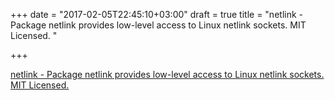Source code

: +++
date = "2017-02-05T22:45:10+03:00"
draft = true
title = "netlink - Package netlink provides low-level access to Linux netlink sockets. MIT Licensed. "

+++

<p><a href="https://t.co/E5TrUTVq03">netlink - Package netlink provides low-level access to Linux netlink sockets. MIT Licensed. </a></p>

-=-=-

Task prompt: Return the listing above in full and exactly, omitting all pictures.

Reply:
Source code

: +++
date = "2017-02-05T22:45:10+03:00"
draft = true
title = "netlink - Package netlink provides low-level access to Linux netlink sockets. MIT Licensed. "

+++

<p><a href="https://t.co/E5TrUTVq03">netlink - Package netlink provides low-level access to Linux netlink sockets. MIT Licensed. </a></p>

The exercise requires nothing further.